See reviews, specs, photos and inventory on hatchbacks by your favorite make.
Although there are exceptions, most hatchbacks are variants of four-door sedans. As such, most of the entries in the subcompact and compact hatchback segments mirror those of sedans. We also recommend performance and hybrid and EV models in our buying guide.
Although some luxury cars such as an Audi A7 or Porsche Panamera technically have hatchback trunklids, they aren't really what most people would consider a hatchback. You can expect conventionally powered subcompact and compact hatchbacks to range in price from the low teens to the low $30,000s when loaded. Performance hatchbacks can hit $40,000 as can hybrids and EVs before government tax credits.

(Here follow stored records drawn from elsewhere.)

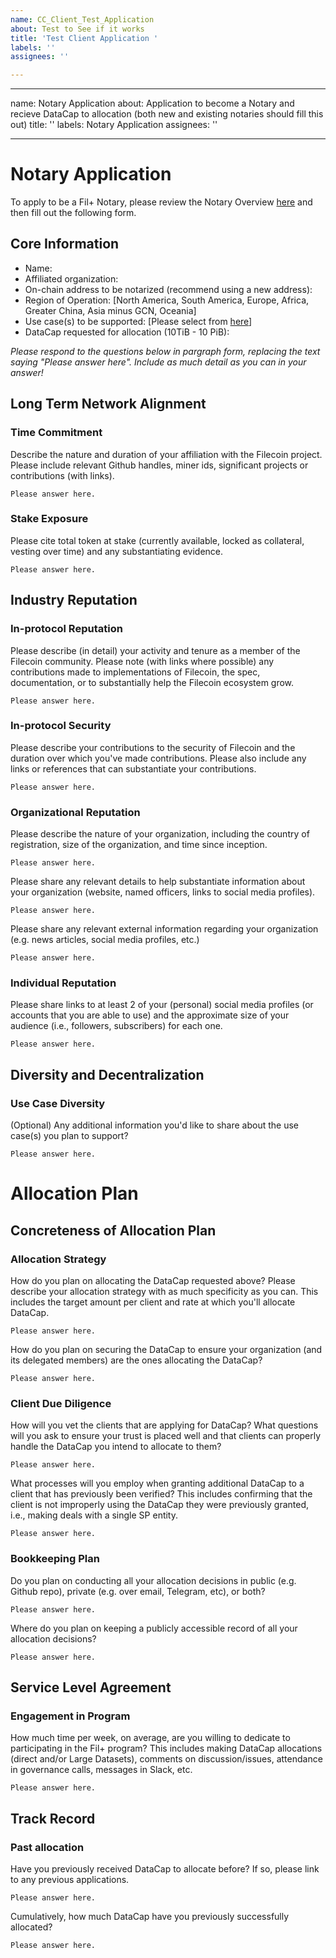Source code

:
```yaml
---
name: CC_Client_Test_Application
about: Test to See if it works
title: 'Test Client Application '
labels: ''
assignees: ''

---
```


---
name: Notary Application
about: Application to become a Notary and recieve DataCap to allocation (both new and existing notaries should fill this out)
title: ''
labels: Notary Application
assignees: ''

---
# Notary Application

To apply to be a Fil+ Notary, please review the Notary Overview [here](https://github.com/filecoin-project/notary-governance/tree/main/notaries#overview) and then fill out the following form. 

## Core Information
- Name:
- Affiliated organization: 
- On-chain address to be notarized (recommend using a new address):
- Region of Operation: [North America, South America, Europe, Africa, Greater China, Asia minus GCN, Oceania]
- Use case(s) to be supported: [Please select from [here](/notaries/templates/README.md#definitions)]
- DataCap requested for allocation (10TiB - 10 PiB):

_Please respond to the questions below in pargraph form, replacing the text saying "Please answer here". Include as much detail as you can in your answer!_

## Long Term Network Alignment
### Time Commitment
Describe the nature and duration of your affiliation with the Filecoin project. Please include relevant Github handles, miner ids, significant projects or contributions (with links).
```
Please answer here.
```

### Stake Exposure
Please cite total token at stake (currently available, locked as collateral, vesting over time) and any substantiating evidence.
```
Please answer here.
```

## Industry Reputation
### In-protocol Reputation
Please describe (in detail) your activity and tenure as a member of the Filecoin community. Please note (with links where possible) any contributions made to implementations of Filecoin, the spec, documentation, or to substantially help the Filecoin ecosystem grow. 
```
Please answer here.
```

### In-protocol Security
Please describe your contributions to the security of Filecoin and the duration over which you've made contributions. Please also include any links or references that can substantiate your contributions. 
```
Please answer here. 
```

### Organizational Reputation
Please describe the nature of your organization, including the country of registration, size of the organization, and time since inception.
```
Please answer here.
```

Please share any relevant details to help substantiate information about your organization (website, named officers, links to social media profiles).
```
Please answer here.
```

Please share any relevant external information regarding your organization (e.g. news articles, social media profiles, etc.)
```
Please answer here.
```

### Individual Reputation
Please share links to at least 2 of your (personal) social media profiles (or accounts that you are able to use) and the approximate size of your audience (i.e., followers, subscribers) for each one.
```
Please answer here.
```

## Diversity and Decentralization
### Use Case Diversity
(Optional) Any additional information you'd like to share about the use case(s) you plan to support?
```
Please answer here.
```


# Allocation Plan
## Concreteness of Allocation Plan 
### Allocation Strategy
How do you plan on allocating the DataCap requested above? Please describe your allocation strategy with as much specificity as you can. This includes the target amount per client and rate at which you'll allocate DataCap.
```
Please answer here.
```

How do you plan on securing the DataCap to ensure your organization (and its delegated members) are the ones allocating the DataCap?
```
Please answer here.
```

### Client Due Diligence
How will you vet the clients that are applying for DataCap? What questions will you ask to ensure your trust is placed well and that clients can properly handle the DataCap you intend to allocate to them? 
```
Please answer here. 
```

What processes will you employ when granting additional DataCap to a client that has previously been verified? This includes confirming that the client is not improperly using the DataCap they were previously granted, i.e., making deals with a single SP entity.
```
Please answer here. 
```

### Bookkeeping Plan
Do you plan on conducting all your allocation decisions in public (e.g. Github repo), private (e.g. over email, Telegram, etc), or both? 
```
Please answer here. 
```

Where do you plan on keeping a publicly accessible record of all your allocation decisions?
```
Please answer here.
```

## Service Level Agreement
### Engagement in Program
How much time per week, on average, are you willing to dedicate to participating in the Fil+ program? This includes making DataCap allocations (direct and/or Large Datasets), comments on discussion/issues, attendance in governance calls, messages in Slack, etc.
```
Please answer here.
```


## Track Record
### Past allocation 
Have you previously received DataCap to allocate before? If so, please link to any previous applications.
```
Please answer here.
```

Cumulatively, how much DataCap have you previously successfully allocated? 
```
Please answer here. 
```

Given that hatchbacks reside in the subcompact and compact categories, the four-cylinder gasoline engine is the primary powerplant of choice, even among performance models. Some have thriftier three-cylinder engines, however. Either way, look for fuel economy of around 30 mpg combined or better. As for hybrids and EVs, fuel economy is quite obviously superior, and make sure to compare the different all-electric driving ranges.
Family shoppers should find features such as front-seat side airbags and full-length side curtain airbags as standard on every model. Rearview cameras are also increasingly standard, and high-tech electronics that warn inattentive drivers of blind-spot intrusion and impending collisions have migrated from strictly the luxury realm down to mainstream brands. Shoppers should also be aware of crash test scores produced by the government and the Insurance Institute for Highway Safety.

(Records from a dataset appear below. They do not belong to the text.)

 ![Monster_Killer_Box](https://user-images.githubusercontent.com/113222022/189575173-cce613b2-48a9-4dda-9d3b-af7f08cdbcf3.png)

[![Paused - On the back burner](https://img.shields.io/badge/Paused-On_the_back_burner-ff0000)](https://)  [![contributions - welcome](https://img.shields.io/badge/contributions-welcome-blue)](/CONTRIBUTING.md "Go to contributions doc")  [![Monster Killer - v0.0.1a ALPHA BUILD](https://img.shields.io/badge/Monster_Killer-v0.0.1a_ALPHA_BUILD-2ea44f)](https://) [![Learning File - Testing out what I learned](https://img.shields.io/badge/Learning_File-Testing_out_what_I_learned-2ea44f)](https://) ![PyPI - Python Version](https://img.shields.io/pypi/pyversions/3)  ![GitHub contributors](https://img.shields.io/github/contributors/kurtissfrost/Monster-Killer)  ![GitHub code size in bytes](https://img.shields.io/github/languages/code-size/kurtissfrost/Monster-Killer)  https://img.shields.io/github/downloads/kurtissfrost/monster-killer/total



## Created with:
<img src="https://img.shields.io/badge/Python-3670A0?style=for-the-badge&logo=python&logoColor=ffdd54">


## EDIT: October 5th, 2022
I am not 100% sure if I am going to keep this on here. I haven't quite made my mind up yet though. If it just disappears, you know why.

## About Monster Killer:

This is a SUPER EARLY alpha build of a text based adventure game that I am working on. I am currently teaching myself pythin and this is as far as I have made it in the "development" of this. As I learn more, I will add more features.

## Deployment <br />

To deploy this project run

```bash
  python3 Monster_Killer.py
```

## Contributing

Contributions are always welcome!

Features such as rearview cameras, automatic climate control, smartphone interfaces, keyless start systems and Bluetooth capability are now often standard on hatchbacks. Meanwhile, amenities such as leather seating, heated seats, advanced infotainment systems and accident avoidance technologies are usually optional. Beyond checking out features lists, keep an eye open for differences in the number and type of seat adjustments and unique storage solutions.
Much like their sedan counterparts, hatchbacks should be able to seat four adults in comfort. If you need more space than a compact hatchback provides, you'll likely need to step up to a midsize sedan or a compact SUV.

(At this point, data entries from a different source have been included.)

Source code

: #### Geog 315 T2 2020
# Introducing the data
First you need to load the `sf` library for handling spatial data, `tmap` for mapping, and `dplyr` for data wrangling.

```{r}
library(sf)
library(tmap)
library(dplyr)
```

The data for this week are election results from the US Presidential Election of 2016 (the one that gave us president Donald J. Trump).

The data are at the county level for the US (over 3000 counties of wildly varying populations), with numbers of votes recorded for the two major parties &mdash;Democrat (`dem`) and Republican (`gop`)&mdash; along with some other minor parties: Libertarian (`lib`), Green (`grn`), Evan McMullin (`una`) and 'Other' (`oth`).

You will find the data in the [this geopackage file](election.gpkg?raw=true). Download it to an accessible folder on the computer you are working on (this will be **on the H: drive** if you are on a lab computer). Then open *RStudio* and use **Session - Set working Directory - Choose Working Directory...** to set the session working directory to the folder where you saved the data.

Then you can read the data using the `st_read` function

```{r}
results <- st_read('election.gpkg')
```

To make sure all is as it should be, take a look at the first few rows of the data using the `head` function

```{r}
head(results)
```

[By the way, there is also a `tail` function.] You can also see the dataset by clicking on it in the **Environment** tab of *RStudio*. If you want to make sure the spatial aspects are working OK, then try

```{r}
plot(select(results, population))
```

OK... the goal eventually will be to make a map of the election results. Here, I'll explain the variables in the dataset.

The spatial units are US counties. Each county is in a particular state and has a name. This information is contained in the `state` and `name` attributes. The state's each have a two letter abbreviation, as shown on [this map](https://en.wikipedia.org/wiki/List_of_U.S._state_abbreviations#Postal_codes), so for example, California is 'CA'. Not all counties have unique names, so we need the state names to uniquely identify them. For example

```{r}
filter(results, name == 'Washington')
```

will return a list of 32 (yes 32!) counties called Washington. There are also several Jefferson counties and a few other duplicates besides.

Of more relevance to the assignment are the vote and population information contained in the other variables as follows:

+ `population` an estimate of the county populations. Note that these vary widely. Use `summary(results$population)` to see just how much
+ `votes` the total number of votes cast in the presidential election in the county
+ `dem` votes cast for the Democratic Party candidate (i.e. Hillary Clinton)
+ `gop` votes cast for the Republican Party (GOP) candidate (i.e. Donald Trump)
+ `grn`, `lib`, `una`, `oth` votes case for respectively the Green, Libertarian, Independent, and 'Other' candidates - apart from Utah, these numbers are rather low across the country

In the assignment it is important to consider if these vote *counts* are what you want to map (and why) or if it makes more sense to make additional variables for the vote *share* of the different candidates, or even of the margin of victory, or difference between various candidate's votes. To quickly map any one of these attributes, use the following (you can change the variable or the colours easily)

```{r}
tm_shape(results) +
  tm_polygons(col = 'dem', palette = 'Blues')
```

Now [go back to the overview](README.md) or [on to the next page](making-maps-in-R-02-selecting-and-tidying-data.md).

There are two things to consider about a hatchback's cargo capacity: the amount of space behind its backseat and the amount of space when that seat is folded (aka maximum cargo capacity). It's not a given that a hatchback will be generous with both because the slope and shape of its hatchback can determine just how versatile the cargo area really is. Therefore, it's important to bring along bulkier items you frequently store in the trunk during back-to-back test drives.
Few non-performance hatchbacks have all-wheel drive, but there are exceptions (see Subaru). If you're looking for a wider variety of all-weather choices, a different body style might be in order.
Though traditional manual transmissions with clutch pedals are still recommended for sport sedans, several kinds of automatics are now offered. The conventional automatic can be shifted manually with either a lever on the center console or paddles on the steering wheel. Dual-clutch automatic transmissions used to be the stuff of exotic sports cars, but now they've found their way into economy cars for their ability to maximize the power potential and fuel efficiency of low-powered engines. Such transmissions can operate just like a normal automatic or make manual shifting (via paddles or gear lever) quicker and more responsive. The downside is that shift quality is generally less smooth. Finally, there's the continuously variable transmission (CVT), which automatically selects from an infinite number of ratios to keep the engine operating most efficiently.
Hatchbacks should be no more or no less expensive to run their sedan counterparts. Of course, the hybrid ones will come with a lower fuel bill, and EVs have fewer mechanical parts to break and replace.
Hatchbacks combine the manageable size of a coupe or sedan with the cargo-carrying ability of a station wagon. Instead of a traditional trunk, the rear end of a hatchback has a much larger opening that often gives the vehicle a sleeker look. It may look more stylish, but flip the hatch up, fold the rear seats down, and you get a sizable cargo hold that can accommodate much taller, longer and bulkier items than the typical trunk. Even without the seats folded, the large opening of a hatchback
makes it easier to load groceries and luggage. Although hatchbacks were originally offered as an optional body style for mainstream sedans and coupes, they have since become fashionable on higher-end luxury vehicles. Cars such as the Audi A7, the BMW 4 Series Gran Coupe and even the Porsche Panamera are considered hatchbacks even though they have low profiles that hide their practical nature. There are still a wide range of affordable hatchbacks if you're not shopping in the luxury sector. Compact cars such as the Honda Fit, Toyota Corolla
iM and Volkswagen Golf all make great use of the hatchback body style, while larger hatches such as the Chevrolet Cruze, Honda Civic and Mazda 3 offer even more space without breaking the bank.